Extracted data entries:
------------------------------------------------------------------------

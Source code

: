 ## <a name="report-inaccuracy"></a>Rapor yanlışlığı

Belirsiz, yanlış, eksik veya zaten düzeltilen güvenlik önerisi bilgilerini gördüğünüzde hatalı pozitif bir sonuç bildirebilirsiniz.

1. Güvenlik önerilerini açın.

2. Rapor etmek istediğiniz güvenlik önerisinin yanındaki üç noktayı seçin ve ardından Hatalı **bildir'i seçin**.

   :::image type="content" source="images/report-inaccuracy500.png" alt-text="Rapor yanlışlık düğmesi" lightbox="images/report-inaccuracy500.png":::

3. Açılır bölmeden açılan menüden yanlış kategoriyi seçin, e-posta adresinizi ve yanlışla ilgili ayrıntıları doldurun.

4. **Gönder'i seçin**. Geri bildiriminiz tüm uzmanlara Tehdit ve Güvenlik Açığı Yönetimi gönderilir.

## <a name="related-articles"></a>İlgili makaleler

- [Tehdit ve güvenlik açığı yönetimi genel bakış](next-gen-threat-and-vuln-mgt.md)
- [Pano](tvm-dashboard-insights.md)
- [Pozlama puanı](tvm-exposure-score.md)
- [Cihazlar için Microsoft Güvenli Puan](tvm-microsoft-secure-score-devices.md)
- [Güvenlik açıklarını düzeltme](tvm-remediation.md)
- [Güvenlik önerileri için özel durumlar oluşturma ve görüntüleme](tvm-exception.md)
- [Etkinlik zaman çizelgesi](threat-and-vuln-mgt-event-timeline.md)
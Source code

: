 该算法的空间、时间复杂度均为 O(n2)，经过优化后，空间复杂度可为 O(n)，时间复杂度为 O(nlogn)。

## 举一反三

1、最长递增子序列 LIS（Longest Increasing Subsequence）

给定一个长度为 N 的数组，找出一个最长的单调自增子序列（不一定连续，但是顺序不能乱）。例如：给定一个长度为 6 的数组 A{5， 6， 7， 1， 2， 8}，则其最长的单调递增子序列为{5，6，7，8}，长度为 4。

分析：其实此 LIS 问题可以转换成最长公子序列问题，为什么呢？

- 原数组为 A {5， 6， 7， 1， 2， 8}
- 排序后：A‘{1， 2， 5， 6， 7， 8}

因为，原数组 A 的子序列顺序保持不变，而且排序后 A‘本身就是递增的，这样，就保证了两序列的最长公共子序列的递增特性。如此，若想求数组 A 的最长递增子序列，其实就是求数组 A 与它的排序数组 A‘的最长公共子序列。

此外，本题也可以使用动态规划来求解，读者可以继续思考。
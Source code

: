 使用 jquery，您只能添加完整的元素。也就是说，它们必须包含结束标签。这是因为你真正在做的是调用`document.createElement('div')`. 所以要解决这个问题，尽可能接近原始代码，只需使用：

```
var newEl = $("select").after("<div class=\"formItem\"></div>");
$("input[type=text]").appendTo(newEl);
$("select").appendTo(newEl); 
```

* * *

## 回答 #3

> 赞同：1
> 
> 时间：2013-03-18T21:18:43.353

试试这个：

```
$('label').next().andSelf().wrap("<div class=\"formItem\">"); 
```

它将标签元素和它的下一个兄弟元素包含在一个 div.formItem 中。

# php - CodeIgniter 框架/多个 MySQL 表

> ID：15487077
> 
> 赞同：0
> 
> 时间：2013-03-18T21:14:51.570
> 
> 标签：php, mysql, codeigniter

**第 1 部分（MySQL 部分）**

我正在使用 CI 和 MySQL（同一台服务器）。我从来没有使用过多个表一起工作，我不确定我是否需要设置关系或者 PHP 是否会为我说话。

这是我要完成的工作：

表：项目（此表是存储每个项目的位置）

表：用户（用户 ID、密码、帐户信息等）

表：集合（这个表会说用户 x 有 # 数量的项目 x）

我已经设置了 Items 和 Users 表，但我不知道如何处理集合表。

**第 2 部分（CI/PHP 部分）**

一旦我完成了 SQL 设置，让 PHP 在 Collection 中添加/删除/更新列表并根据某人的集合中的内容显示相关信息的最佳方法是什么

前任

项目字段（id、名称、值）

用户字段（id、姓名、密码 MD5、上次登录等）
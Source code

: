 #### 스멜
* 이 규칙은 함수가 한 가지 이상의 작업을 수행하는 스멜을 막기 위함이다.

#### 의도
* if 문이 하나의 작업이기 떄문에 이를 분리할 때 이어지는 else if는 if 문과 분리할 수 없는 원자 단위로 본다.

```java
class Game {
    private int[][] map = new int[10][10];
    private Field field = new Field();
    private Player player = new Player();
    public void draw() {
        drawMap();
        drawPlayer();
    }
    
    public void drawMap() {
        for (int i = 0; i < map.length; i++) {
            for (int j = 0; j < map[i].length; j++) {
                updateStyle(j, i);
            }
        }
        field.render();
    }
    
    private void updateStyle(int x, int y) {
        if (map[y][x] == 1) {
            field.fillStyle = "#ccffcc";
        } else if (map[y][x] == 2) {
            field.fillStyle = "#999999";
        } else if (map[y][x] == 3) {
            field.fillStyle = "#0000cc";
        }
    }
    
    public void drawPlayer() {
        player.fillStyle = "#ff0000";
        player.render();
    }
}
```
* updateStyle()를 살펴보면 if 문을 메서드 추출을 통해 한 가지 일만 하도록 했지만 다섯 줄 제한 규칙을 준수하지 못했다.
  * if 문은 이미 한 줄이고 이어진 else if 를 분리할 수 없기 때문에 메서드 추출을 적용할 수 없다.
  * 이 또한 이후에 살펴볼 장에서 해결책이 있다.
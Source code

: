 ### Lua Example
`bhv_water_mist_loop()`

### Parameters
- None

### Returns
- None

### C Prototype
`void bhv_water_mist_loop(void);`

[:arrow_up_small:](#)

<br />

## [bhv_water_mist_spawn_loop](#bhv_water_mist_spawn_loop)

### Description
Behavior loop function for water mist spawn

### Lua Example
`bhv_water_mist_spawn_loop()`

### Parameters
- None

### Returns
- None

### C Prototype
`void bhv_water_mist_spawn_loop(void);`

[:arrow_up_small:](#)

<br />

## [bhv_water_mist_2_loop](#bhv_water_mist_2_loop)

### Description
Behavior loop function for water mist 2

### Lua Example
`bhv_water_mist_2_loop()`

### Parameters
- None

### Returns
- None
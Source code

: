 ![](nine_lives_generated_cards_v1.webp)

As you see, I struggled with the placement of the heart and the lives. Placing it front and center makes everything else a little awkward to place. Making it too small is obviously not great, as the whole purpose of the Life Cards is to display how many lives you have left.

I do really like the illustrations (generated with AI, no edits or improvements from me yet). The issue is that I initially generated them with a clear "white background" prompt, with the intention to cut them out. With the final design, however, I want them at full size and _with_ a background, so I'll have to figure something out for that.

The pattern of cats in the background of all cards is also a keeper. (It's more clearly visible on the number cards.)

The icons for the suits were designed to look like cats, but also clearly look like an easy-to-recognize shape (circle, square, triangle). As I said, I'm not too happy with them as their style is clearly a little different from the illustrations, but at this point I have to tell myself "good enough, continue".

------------------------------------------------------------------------

» **Task item**
The data above should be returned in full, exactly as written.

» **Response box**
Source code

: ## <a name="report-inaccuracy"></a>Rapor yanlışlığı

Belirsiz, yanlış, eksik veya zaten düzeltilen güvenlik önerisi bilgilerini gördüğünüzde hatalı pozitif bir sonuç bildirebilirsiniz.

1. Güvenlik önerilerini açın.

2. Rapor etmek istediğiniz güvenlik önerisinin yanındaki üç noktayı seçin ve ardından Hatalı **bildir'i seçin**.

   :::image type="content" source="images/report-inaccuracy500.png" alt-text="Rapor yanlışlık düğmesi" lightbox="images/report-inaccuracy500.png":::

3. Açılır bölmeden açılan menüden yanlış kategoriyi seçin, e-posta adresinizi ve yanlışla ilgili ayrıntıları doldurun.

4. **Gönder'i seçin**. Geri bildiriminiz tüm uzmanlara Tehdit ve Güvenlik Açığı Yönetimi gönderilir.

## <a name="related-articles"></a>İlgili makaleler

- [Tehdit ve güvenlik açığı yönetimi genel bakış](next-gen-threat-and-vuln-mgt.md)
- [Pano](tvm-dashboard-insights.md)
- [Pozlama puanı](tvm-exposure-score.md)
- [Cihazlar için Microsoft Güvenli Puan](tvm-microsoft-secure-score-devices.md)
- [Güvenlik açıklarını düzeltme](tvm-remediation.md)
- [Güvenlik önerileri için özel durumlar oluşturma ve görüntüleme](tvm-exception.md)
- [Etkinlik zaman çizelgesi](threat-and-vuln-mgt-event-timeline.md)
Source code

: 该算法的空间、时间复杂度均为 O(n2)，经过优化后，空间复杂度可为 O(n)，时间复杂度为 O(nlogn)。

## 举一反三

1、最长递增子序列 LIS（Longest Increasing Subsequence）

给定一个长度为 N 的数组，找出一个最长的单调自增子序列（不一定连续，但是顺序不能乱）。例如：给定一个长度为 6 的数组 A{5， 6， 7， 1， 2， 8}，则其最长的单调递增子序列为{5，6，7，8}，长度为 4。

分析：其实此 LIS 问题可以转换成最长公子序列问题，为什么呢？

- 原数组为 A {5， 6， 7， 1， 2， 8}
- 排序后：A‘{1， 2， 5， 6， 7， 8}

因为，原数组 A 的子序列顺序保持不变，而且排序后 A‘本身就是递增的，这样，就保证了两序列的最长公共子序列的递增特性。如此，若想求数组 A 的最长递增子序列，其实就是求数组 A 与它的排序数组 A‘的最长公共子序列。

此外，本题也可以使用动态规划来求解，读者可以继续思考。
Source code

: 使用 jquery，您只能添加完整的元素。也就是说，它们必须包含结束标签。这是因为你真正在做的是调用`document.createElement('div')`. 所以要解决这个问题，尽可能接近原始代码，只需使用：

```
var newEl = $("select").after("<div class=\"formItem\"></div>");
$("input[type=text]").appendTo(newEl);
$("select").appendTo(newEl); 
```

* * *

## 回答 #3

> 赞同：1
> 
> 时间：2013-03-18T21:18:43.353

试试这个：

```
$('label').next().andSelf().wrap("<div class=\"formItem\">"); 
```

它将标签元素和它的下一个兄弟元素包含在一个 div.formItem 中。

# php - CodeIgniter 框架/多个 MySQL 表

> ID：15487077
> 
> 赞同：0
> 
> 时间：2013-03-18T21:14:51.570
> 
> 标签：php, mysql, codeigniter

**第 1 部分（MySQL 部分）**

我正在使用 CI 和 MySQL（同一台服务器）。我从来没有使用过多个表一起工作，我不确定我是否需要设置关系或者 PHP 是否会为我说话。

这是我要完成的工作：

表：项目（此表是存储每个项目的位置）

表：用户（用户 ID、密码、帐户信息等）

表：集合（这个表会说用户 x 有 # 数量的项目 x）

我已经设置了 Items 和 Users 表，但我不知道如何处理集合表。

**第 2 部分（CI/PHP 部分）**

一旦我完成了 SQL 设置，让 PHP 在 Collection 中添加/删除/更新列表并根据某人的集合中的内容显示相关信息的最佳方法是什么

前任

项目字段（id、名称、值）

用户字段（id、姓名、密码 MD5、上次登录等）
Source code

: #### 스멜
* 이 규칙은 함수가 한 가지 이상의 작업을 수행하는 스멜을 막기 위함이다.

#### 의도
* if 문이 하나의 작업이기 떄문에 이를 분리할 때 이어지는 else if는 if 문과 분리할 수 없는 원자 단위로 본다.

```java
class Game {
    private int[][] map = new int[10][10];
    private Field field = new Field();
    private Player player = new Player();
    public void draw() {
        drawMap();
        drawPlayer();
    }
    
    public void drawMap() {
        for (int i = 0; i < map.length; i++) {
            for (int j = 0; j < map[i].length; j++) {
                updateStyle(j, i);
            }
        }
        field.render();
    }
    
    private void updateStyle(int x, int y) {
        if (map[y][x] == 1) {
            field.fillStyle = "#ccffcc";
        } else if (map[y][x] == 2) {
            field.fillStyle = "#999999";
        } else if (map[y][x] == 3) {
            field.fillStyle = "#0000cc";
        }
    }
    
    public void drawPlayer() {
        player.fillStyle = "#ff0000";
        player.render();
    }
}
```
* updateStyle()를 살펴보면 if 문을 메서드 추출을 통해 한 가지 일만 하도록 했지만 다섯 줄 제한 규칙을 준수하지 못했다.
  * if 문은 이미 한 줄이고 이어진 else if 를 분리할 수 없기 때문에 메서드 추출을 적용할 수 없다.
  * 이 또한 이후에 살펴볼 장에서 해결책이 있다.
Source code

: ### Lua Example
`bhv_water_mist_loop()`

### Parameters
- None

### Returns
- None

### C Prototype
`void bhv_water_mist_loop(void);`

[:arrow_up_small:](#)

<br />

## [bhv_water_mist_spawn_loop](#bhv_water_mist_spawn_loop)

### Description
Behavior loop function for water mist spawn

### Lua Example
`bhv_water_mist_spawn_loop()`

### Parameters
- None

### Returns
- None

### C Prototype
`void bhv_water_mist_spawn_loop(void);`

[:arrow_up_small:](#)

<br />

## [bhv_water_mist_2_loop](#bhv_water_mist_2_loop)

### Description
Behavior loop function for water mist 2

### Lua Example
`bhv_water_mist_2_loop()`

### Parameters
- None

### Returns
- None
Source code

: ![](nine_lives_generated_cards_v1.webp)

As you see, I struggled with the placement of the heart and the lives. Placing it front and center makes everything else a little awkward to place. Making it too small is obviously not great, as the whole purpose of the Life Cards is to display how many lives you have left.

I do really like the illustrations (generated with AI, no edits or improvements from me yet). The issue is that I initially generated them with a clear "white background" prompt, with the intention to cut them out. With the final design, however, I want them at full size and _with_ a background, so I'll have to figure something out for that.

The pattern of cats in the background of all cards is also a keeper. (It's more clearly visible on the number cards.)

The icons for the suits were designed to look like cats, but also clearly look like an easy-to-recognize shape (circle, square, triangle). As I said, I'm not too happy with them as their style is clearly a little different from the illustrations, but at this point I have to tell myself "good enough, continue".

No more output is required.